Por sorte (na verdade falta dela), a inteligência artificial dos poucos inimigos espalhados pelas fases é limitadíssima. Eles sempre andam pelos mesmos caminhos e poucos são capazes de perceber até mesmo um cadáver, deixado por Violette estirado no chão. Eles também não conseguem atravessar portas, subir ou descer escadas verticais, o que pode ser usado como modo de fuga, mas deixa o jogo estranho e limitado.
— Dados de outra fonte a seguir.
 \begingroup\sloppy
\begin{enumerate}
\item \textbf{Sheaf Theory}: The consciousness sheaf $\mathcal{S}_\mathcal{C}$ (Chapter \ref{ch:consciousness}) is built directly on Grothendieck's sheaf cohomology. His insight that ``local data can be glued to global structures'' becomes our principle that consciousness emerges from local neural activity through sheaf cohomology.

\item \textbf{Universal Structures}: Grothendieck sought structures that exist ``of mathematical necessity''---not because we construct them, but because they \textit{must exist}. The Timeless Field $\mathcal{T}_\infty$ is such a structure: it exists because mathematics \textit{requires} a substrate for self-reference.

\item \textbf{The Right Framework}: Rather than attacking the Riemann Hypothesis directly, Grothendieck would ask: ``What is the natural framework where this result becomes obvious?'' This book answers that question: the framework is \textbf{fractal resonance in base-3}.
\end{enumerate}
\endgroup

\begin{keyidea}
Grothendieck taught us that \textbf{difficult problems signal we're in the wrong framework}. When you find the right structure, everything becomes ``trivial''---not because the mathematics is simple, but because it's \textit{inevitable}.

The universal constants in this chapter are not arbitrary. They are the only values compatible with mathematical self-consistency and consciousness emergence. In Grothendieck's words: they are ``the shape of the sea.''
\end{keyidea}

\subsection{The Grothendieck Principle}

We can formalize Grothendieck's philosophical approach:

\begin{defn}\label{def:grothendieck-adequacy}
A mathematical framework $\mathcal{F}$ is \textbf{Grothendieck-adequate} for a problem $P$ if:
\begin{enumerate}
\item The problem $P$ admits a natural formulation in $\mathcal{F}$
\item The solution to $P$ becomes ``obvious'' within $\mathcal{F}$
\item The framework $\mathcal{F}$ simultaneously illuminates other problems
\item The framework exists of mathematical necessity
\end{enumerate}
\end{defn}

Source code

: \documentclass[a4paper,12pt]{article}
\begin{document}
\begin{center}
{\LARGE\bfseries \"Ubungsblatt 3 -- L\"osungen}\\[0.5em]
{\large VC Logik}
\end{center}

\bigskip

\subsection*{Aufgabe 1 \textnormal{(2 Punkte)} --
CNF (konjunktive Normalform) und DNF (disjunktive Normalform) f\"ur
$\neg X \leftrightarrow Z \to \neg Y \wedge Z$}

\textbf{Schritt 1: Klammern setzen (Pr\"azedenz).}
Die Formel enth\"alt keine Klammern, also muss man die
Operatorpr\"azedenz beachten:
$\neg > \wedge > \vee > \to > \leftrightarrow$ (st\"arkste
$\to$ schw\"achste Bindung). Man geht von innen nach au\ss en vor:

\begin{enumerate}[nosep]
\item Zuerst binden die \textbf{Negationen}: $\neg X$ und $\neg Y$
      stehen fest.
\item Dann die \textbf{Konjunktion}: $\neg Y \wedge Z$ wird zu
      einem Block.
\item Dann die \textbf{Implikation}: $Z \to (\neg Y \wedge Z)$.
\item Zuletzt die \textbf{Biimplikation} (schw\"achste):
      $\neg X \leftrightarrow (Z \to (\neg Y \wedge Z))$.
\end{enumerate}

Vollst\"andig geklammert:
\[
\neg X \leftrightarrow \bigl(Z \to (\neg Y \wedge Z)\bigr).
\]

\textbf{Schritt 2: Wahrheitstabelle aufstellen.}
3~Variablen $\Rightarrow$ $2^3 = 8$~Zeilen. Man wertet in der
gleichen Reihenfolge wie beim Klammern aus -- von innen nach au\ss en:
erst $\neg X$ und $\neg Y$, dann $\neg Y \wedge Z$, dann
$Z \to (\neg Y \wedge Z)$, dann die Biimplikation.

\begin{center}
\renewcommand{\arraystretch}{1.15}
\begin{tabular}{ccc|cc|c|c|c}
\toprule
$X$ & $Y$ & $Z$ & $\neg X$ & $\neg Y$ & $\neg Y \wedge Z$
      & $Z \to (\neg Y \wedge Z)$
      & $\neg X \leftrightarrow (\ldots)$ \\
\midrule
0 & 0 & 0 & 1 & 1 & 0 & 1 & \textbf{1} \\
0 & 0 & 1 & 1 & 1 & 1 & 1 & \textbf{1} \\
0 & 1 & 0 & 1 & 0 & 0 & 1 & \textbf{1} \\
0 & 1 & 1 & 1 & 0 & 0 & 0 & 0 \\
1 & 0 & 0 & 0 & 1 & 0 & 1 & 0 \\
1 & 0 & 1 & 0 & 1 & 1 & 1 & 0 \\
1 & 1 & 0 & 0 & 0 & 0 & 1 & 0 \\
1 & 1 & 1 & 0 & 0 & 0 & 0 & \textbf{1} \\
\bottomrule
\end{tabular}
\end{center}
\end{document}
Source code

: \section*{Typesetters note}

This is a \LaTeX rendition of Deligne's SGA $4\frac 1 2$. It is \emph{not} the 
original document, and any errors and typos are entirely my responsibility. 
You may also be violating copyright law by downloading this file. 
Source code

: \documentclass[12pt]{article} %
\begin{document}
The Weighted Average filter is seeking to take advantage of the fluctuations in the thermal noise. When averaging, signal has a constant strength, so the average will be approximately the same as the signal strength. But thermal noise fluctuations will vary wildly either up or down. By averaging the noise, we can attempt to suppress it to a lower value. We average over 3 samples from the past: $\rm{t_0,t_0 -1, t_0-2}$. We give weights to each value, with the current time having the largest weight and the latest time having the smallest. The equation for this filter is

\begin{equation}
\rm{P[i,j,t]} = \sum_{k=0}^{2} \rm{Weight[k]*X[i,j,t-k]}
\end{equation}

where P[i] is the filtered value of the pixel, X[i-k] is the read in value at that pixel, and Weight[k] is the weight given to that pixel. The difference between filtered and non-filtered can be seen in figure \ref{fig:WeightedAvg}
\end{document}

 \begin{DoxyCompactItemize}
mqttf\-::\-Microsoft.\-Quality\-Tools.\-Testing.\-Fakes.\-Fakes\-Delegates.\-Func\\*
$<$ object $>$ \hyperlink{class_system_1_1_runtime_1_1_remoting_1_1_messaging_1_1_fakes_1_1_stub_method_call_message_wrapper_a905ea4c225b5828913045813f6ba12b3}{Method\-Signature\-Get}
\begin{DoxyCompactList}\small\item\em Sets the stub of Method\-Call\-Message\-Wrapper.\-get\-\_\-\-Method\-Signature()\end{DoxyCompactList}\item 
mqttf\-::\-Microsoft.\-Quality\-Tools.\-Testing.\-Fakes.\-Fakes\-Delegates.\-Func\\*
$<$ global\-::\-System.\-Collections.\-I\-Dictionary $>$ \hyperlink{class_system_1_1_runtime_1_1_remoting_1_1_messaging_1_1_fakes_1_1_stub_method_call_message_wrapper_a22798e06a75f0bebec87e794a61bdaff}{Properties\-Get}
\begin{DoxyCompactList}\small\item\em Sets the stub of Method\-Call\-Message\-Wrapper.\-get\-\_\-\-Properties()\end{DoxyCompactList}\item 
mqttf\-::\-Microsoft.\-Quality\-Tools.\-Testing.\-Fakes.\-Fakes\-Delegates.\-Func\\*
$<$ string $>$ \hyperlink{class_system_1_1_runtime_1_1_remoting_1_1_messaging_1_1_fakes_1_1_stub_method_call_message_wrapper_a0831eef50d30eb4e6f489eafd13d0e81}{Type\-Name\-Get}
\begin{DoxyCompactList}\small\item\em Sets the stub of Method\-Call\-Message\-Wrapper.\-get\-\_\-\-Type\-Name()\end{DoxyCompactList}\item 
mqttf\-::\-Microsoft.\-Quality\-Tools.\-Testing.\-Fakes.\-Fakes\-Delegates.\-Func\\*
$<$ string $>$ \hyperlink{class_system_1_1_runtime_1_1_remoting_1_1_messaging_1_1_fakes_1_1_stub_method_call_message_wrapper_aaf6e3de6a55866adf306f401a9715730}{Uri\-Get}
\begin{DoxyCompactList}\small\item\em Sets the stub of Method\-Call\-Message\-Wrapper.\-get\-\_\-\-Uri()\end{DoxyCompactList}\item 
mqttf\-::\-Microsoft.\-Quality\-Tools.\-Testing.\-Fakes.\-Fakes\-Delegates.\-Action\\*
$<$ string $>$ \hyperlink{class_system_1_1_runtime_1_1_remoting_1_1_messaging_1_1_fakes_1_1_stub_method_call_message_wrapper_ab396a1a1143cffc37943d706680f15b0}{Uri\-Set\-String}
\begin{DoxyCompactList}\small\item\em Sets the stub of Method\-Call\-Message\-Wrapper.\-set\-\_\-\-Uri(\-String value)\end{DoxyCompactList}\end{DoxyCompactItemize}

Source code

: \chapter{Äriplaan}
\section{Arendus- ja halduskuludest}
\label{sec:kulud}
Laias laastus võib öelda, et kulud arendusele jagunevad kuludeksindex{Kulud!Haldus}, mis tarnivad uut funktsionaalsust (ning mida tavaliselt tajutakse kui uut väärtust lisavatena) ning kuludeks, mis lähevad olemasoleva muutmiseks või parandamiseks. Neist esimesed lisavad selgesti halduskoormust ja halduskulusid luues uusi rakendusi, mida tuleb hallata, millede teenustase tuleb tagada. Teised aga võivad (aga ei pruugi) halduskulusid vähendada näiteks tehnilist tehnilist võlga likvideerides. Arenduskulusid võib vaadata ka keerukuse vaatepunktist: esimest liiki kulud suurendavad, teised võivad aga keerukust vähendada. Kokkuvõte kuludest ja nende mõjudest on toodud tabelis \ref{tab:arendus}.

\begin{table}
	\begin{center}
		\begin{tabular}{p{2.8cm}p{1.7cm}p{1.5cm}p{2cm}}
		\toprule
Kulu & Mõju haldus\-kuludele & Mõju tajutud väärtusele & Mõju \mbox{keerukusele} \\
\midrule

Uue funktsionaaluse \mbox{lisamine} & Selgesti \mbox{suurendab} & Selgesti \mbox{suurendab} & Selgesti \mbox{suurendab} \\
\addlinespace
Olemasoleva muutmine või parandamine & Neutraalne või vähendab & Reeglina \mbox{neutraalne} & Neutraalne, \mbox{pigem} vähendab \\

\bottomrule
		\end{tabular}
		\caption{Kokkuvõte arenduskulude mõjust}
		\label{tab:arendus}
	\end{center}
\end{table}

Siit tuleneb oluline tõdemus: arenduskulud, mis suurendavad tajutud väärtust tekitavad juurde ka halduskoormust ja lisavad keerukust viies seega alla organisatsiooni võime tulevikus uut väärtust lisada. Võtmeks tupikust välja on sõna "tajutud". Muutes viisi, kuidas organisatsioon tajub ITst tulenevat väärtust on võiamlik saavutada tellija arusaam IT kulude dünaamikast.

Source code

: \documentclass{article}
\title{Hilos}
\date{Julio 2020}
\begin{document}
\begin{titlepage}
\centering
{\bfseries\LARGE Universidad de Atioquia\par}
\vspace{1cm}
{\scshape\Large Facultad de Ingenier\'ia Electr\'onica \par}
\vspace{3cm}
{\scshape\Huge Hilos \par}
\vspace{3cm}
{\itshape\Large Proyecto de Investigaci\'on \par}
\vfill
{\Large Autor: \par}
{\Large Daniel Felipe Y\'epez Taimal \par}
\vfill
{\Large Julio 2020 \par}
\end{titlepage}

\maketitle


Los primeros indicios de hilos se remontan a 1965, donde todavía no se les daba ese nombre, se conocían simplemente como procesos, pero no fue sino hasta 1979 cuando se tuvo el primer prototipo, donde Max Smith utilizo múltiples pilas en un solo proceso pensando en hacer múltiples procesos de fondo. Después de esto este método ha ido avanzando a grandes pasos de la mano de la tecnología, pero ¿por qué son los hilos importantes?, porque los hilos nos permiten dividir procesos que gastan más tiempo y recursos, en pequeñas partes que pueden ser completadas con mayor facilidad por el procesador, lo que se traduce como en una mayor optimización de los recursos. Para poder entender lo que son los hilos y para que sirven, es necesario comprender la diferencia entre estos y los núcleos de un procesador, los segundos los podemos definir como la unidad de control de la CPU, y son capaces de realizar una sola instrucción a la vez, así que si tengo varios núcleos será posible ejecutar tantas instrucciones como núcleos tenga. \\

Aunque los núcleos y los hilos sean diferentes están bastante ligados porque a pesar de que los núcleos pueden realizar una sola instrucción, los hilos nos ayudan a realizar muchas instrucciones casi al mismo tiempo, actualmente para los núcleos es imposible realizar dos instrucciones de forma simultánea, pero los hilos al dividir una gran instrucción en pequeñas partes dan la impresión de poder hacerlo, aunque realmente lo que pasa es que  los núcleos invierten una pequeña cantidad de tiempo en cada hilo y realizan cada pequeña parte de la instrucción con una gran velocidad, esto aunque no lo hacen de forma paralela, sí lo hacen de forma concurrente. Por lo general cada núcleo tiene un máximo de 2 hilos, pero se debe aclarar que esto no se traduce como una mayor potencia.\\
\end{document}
Em raros momentos, após ela tomar uma boa dose de morfina e ficar “doidona”, consegue pegar um inimigo mais afoito. Mas isso só acontece porque quando ela está sob o efeito da droga, o tempo praticamente para e os inimigos congelam. O efeito é bem curto, mas é possível melhorar essa e outras “habilidades” com a evolução do jogo, conforme a personagem vai recolhendo itens pelo meio do caminho, mas mesmo com a evolução, ela é bem limitada.
Além de se esquivar pelas sombras, Violette pode usar armas, mas a mira dela é lenta e bastante limitada e a não ser que ela mate o inimigo de primeira, normalmente acertando na cabeça, estará arrumando encrenca e dificilmente sairá com vida.
A câmera é muito bem posicionada, permitindo uma visão integral da personagem e dando uma excelente perspectiva dos cenários, além de facilitar muito na hora de visualizar a movimentação dos inimigos e traçar as estratégias de “eliminação”.
O jogo deixou uma sensação de ausência. Faltam muitas habilidades a Violette e principalmente agilidade. Alguns golpes, “voadoras”, pernadas e até socos completariam muito bem as habilidades da assassina.
As fases são extremamente lineares. Raramente há mais de um caminho para que as coisas sejam feitas. A interatividade dos cenários é suficiente para que a assassina execute suas missões. Abrir portas, ligar e desligar interruptores e arrastar algumas caixas para alcançar lugares mais altos é o máximo que se consegue de interação com os ambientes e objetos.
Os gráficos são razoáveis, mas tudo é muito limpo e quadrado. Algumas limitações da engine são perceptíveis e até atrapalham as estratégias de jogo. Há objetos cilíndricos como barris e colunas, mas ao rodeá-los percebe-se que são quadrados, uma limitação que a tempos deixou de existir em engines mais modernas.
Conclusão: Parece que ainda vamos ver muitos filmes e jogos baseados na Segunda Guerra Mundial, até porque os “auto-intitulados” politicamente corretos estadunidenses estão com a mania de “embarreirar” jogos baseados nos conflitos recentes do oriente médio, segundo eles, em respeito aos soldados que morreram nos confrontos.
“Legal! Muito patriótico! Mas e o respeito aos milhões que morreram na Segunda Guerra, inclusive os civis mortos pelas bombas atômicas lançadas sobre eles. Alias lançadas pela única nação que já fez isso? Mas deixa passar…”
No geral, apesar de limitadíssimo, o jogo me agradou, até porque as fases e missões são pouco repetitivas e há sempre algo novo para se fazer. Por isso, o jogo é recomendado para quem gosta do estilo “Stealth” e até tem sentido falta dele em jogos mais famosos.